2.3 Structured Data - Analysing

This notebook demonstrates various ways of analysing data with SparkSQL DataFrames.

We will analyse the Air Temperature data set from BOM, which contains historial maximum daily temperatures from multiple weather stations in New South Wales going back to the 19th century.

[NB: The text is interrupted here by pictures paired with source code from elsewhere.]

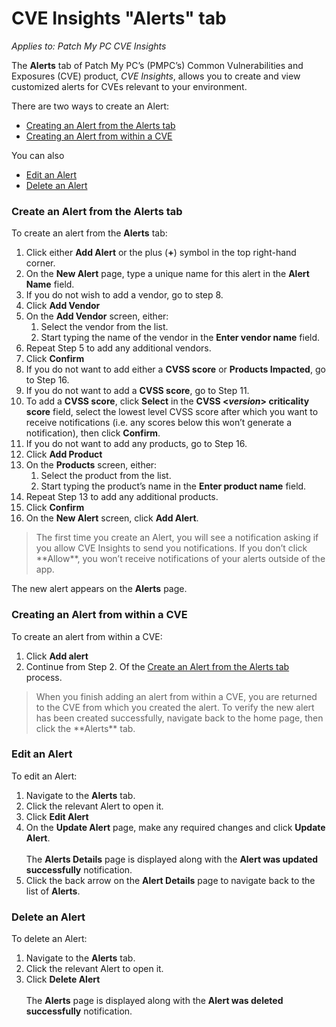 # CVE Insights "Alerts" tab

_Applies to: Patch My PC CVE Insights_

The **Alerts** tab of Patch My PC’s (PMPC’s) Common Vulnerabilities and Exposures (CVE) product, _CVE Insights_, allows you to create and view customized alerts for CVEs relevant to your environment.

There are two ways to create an Alert:

* [Creating an Alert from the Alerts tab](cve-insights-alerts-tab.md#create-an-alert-from-the-alerts-tab)
* [Creating an Alert from within a CVE](cve-insights-alerts-tab.md#creating-an-alert-from-within-a-cve)

You can also

* [Edit an Alert](cve-insights-alerts-tab.md#edit-an-alert)
* [Delete an Alert](cve-insights-alerts-tab.md#delete-an-alert)

### Create an Alert from the Alerts tab

To create an alert from the **Alerts** tab:

1. Click either **Add Alert** or the plus (**+**) symbol in the top right-hand corner.
2. On the **New Alert** page, type a unique name for this alert in the **Alert Name** field.
3. If you do not wish to add a vendor, go to step 8.
4. Click **Add Vendor**
5. On the **Add Vendor** screen, either:
   1. Select the vendor from the list.
   2. Start typing the name of the vendor in the **Enter vendor name** field.
6. Repeat Step 5 to add any additional vendors.
7. Click **Confirm**
8. If you do not want to add either a **CVSS score** or **Products Impacted**, go to Step 16.
9. If you do not want to add a **CVSS score**, go to Step 11.
10. To add a **CVSS score**, click **Select** in the **CVSS <**_**version**_**> criticality score** field, select the lowest level CVSS score after which you want to receive notifications (i.e. any scores below this won’t generate a notification), then click **Confirm**.
11. &#x20;If you do not want to add any products, go to Step 16.
12. Click **Add Product**
13. On the **Products** screen, either:
    1. Select the product from the list.
    2. Start typing the product’s name in the **Enter product name** field.
14. Repeat Step 13 to add any additional products.
15. Click **Confirm**
16. On the **New Alert** screen, click **Add Alert**.

<blockquote class="wp-block-quote is-important">
<p>The first time you create an Alert, you will see a notification asking if you allow CVE Insights to send you notifications. If you don’t click **Allow**, you won’t receive notifications of your alerts outside of the app.</p>
</blockquote>

The new alert appears on the **Alerts** page.

### Creating an Alert from within a CVE

To create an alert from within a CVE:

1. Click **Add alert**
2. Continue from Step 2. Of the [Create an Alert from the Alerts tab](cve-insights-alerts-tab.md#create-an-alert-from-the-alerts-tab) process.

<blockquote class="wp-block-quote is-note">
<p>When you finish adding an alert from within a CVE, you are returned to the CVE from which you created the alert. To verify the new alert has been created successfully, navigate back to the home page, then click the **Alerts** tab.</p>
</blockquote>

### Edit an Alert

To edit an Alert:

1. Navigate to the **Alerts** tab.
2. Click the relevant Alert to open it.
3. Click **Edit Alert**
4. On the **Update Alert** page, make any required changes and click **Update Alert**.\
   \
   The **Alerts Details** page is displayed along with the **Alert was updated successfully** notification.
5. Click the back arrow on the **Alert Details** page to navigate back to the list of **Alerts**.

### Delete an Alert

To delete an Alert:

1. Navigate to the **Alerts** tab.
2. Click the relevant Alert to open it.
3. Click **Delete Alert**\
   \
   The **Alerts** page is displayed along with the **Alert was deleted successfully** notification.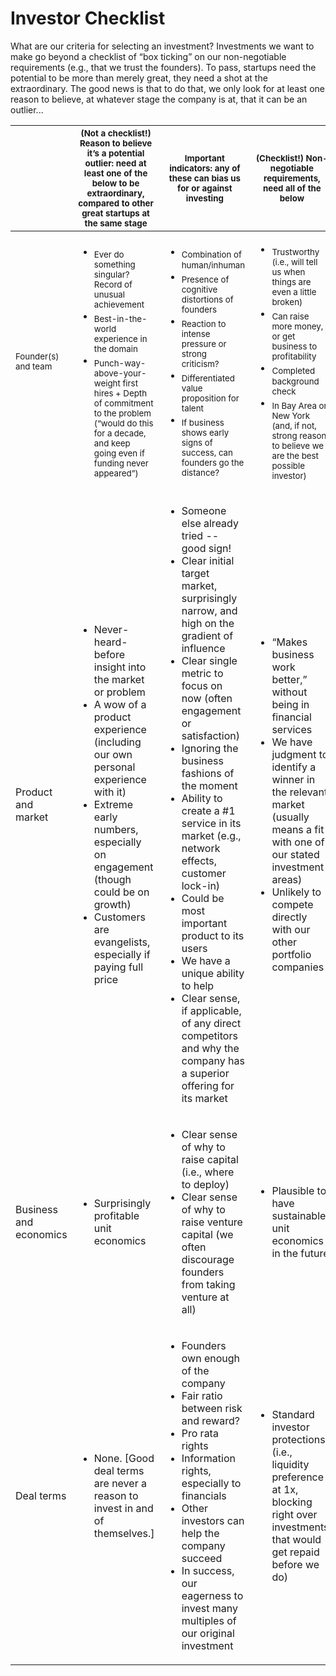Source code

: Investor Checklist
========

What are our criteria for selecting an investment? Investments we want to make go beyond a checklist of “box ticking” on our non-negotiable requirements (e.g., that we trust the founders). To pass, startups need the potential to be more than merely great, they need a shot at the extraordinary. The good news is that to do that, we only look for at least one reason to believe, at whatever stage the company is at, that it can be an outlier...

||<sub>(Not a checklist!)  Reason to believe it’s a potential outlier: need at least one of the below to be extraordinary, compared to other great startups at the same stage</sub>|<sub>Important indicators: any of these can bias us for or against investing</sub>|<sub>(Checklist!) Non-negotiable requirements, need all of the below</sub>|
|---|---|---|---|
|<sub>Founder(s) and team</sub>|<ul><li><sub>Ever do something singular? Record of unusual achievement</sub></li> <li><sub>Best-in-the-world experience in the domain</sub></li> <li><sub>Punch-way-above-your-weight first hires + Depth of commitment to the problem (“would do this for a decade, and keep going even if funding never appeared”)</sub></li></ul>|<ul><li><sub>Combination of human/inhuman</sub></li> <li><sub>Presence of cognitive distortions of founders</sub></li> <li><sub>Reaction to intense pressure or strong criticism?</sub></li> <li><sub>Differentiated value proposition for talent</sub></li> <li><sub>If business shows early signs of success, can founders go the distance?</sub></li></ul>|<ul><li><sub>Trustworthy (i.e., will tell us when things are even a little broken)</sub></li> <li><sub>Can raise more money, or get business to profitability</sub></li> <li><sub>Completed background check</sub></li> <li><sub>In Bay Area or New York (and, if not, strong reason to believe we are the best possible investor)</sub></li></ul>|
|Product and market|<ul><li>Never-heard-before insight into the market or problem</li> <li>A wow of a product experience (including our own personal experience with it)</li> <li>Extreme early numbers, especially on engagement (though could be on growth)</li> <li>Customers are evangelists, especially if paying full price</li></ul>|<ul><li>Someone else already tried -- good sign!</li> <li>Clear initial target market, surprisingly narrow, and high on the gradient of influence</li> <li>Clear single metric to focus on now (often engagement or satisfaction)</li> <li>Ignoring the business fashions of the moment</li> <li>Ability to create a #1 service in its market (e.g., network effects, customer lock-in)</li> <li>Could be most important product to its users</li> <li>We have a unique ability to help</li> <li>Clear sense, if applicable, of any direct competitors and why the company has a superior offering for its market</li></ul>|<ul><li>“Makes business work better,” without being in financial services</li> <li>We have judgment to identify a winner in the relevant market (usually means a fit with one of our stated investment areas)</li> <li>Unlikely to compete directly with our other portfolio companies</li></ul>|
|Business and economics|<ul><li>Surprisingly profitable unit economics</li></ul>|<ul><li>Clear sense of why to raise capital (i.e., where to deploy)</li> <li>Clear sense of why to raise venture capital (we often discourage founders from taking venture at all)</li></ul>|<ul><li>Plausible to have sustainable unit economics in the future</li></ul>|
|Deal terms|<ul><li>None. [Good deal terms are never a reason to invest in and of themselves.]</li></ul>|<ul><li>Founders own enough of the company</li> <li>Fair ratio between risk and reward?</li> <li>Pro rata rights</li> <li>Information rights, especially to financials</li> <li>Other investors can help the company succeed</li> <li>In success, our eagerness to invest many multiples of our original investment</li></ul>|<ul><li>Standard investor protections (i.e., liquidity preference at 1x, blocking right over investments that would get repaid before we do)</li></ul>|

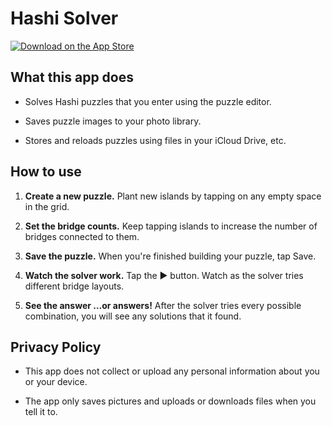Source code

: # Hashi Solver

[<img src="https://tools.applemediaservices.com/api/badges/download-on-the-app-store/black/en-us?size=250x83&amp;releaseDate=1670457600" alt="Download on the App Store"/>](https://apps.apple.com/us/app/hashi-solver/id6444668783?itsct=apps_box_badge&amp;itscg=30200)

## What this app does

* Solves Hashi puzzles that you enter using the puzzle editor.

* Saves puzzle images to your photo library.

* Stores and reloads puzzles using files in your iCloud Drive, etc.

## How to use

1. **Create a new puzzle.** Plant new islands by tapping on any empty space in the grid.

2. **Set the bridge counts.** Keep tapping islands to increase the number of bridges connected to them.

3. **Save the puzzle.** When you're finished building your puzzle, tap Save.

4. **Watch the solver work.** Tap the ▶️ button. Watch as the solver tries different bridge layouts.

5. **See the answer …or answers!** After the solver tries every possible combination, you will see any solutions that it found.

## Privacy Policy

* This app does not collect or upload any personal information about you or your device.

* The app only saves pictures and uploads or downloads files when you tell it to.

Let's have look at the data first (data/nsw_temp.csv file):

In [1]:
%%sh 

head -n 5 data/nsw_temp.csv
Product code,Bureau of Meteorology station number,Year,Month,Day,Maximum temperature (Degree C),Days of accumulation of maximum temperature,Quality
IDCJAC0010,061087,1965,01,01,25.6,,Y
IDCJAC0010,061087,1965,01,02,32.2,1,Y
IDCJAC0010,061087,1965,01,03,23.1,1,Y
IDCJAC0010,061087,1965,01,04,25.6,1,Y
In [2]:
#setup display options for local mode notebooks
import pandas as pd
pd.set_option('display.max_rows', 5)

# load the 
badBomDF = spark.read.csv('data/nsw_temp.csv', inferSchema='True', header=True)
In [3]:
badBomDF.printSchema()
root
 |-- Product code: string (nullable = true)
 |-- Bureau of Meteorology station number: integer (nullable = true)
 |-- Year: integer (nullable = true)
 |-- Month: integer (nullable = true)
 |-- Day: integer (nullable = true)
 |-- Maximum temperature (Degree C): double (nullable = true)
 |-- Days of accumulation of maximum temperature: integer (nullable = true)
 |-- Quality: string (nullable = true)

In [4]:
# will fail because the file is corrupted
# badBomDF.groupBy().avg('Maximum temperature (Degree C)')

As mentioned in the previous section this file is actually corrupted as it has multiple header lines embedde in the data.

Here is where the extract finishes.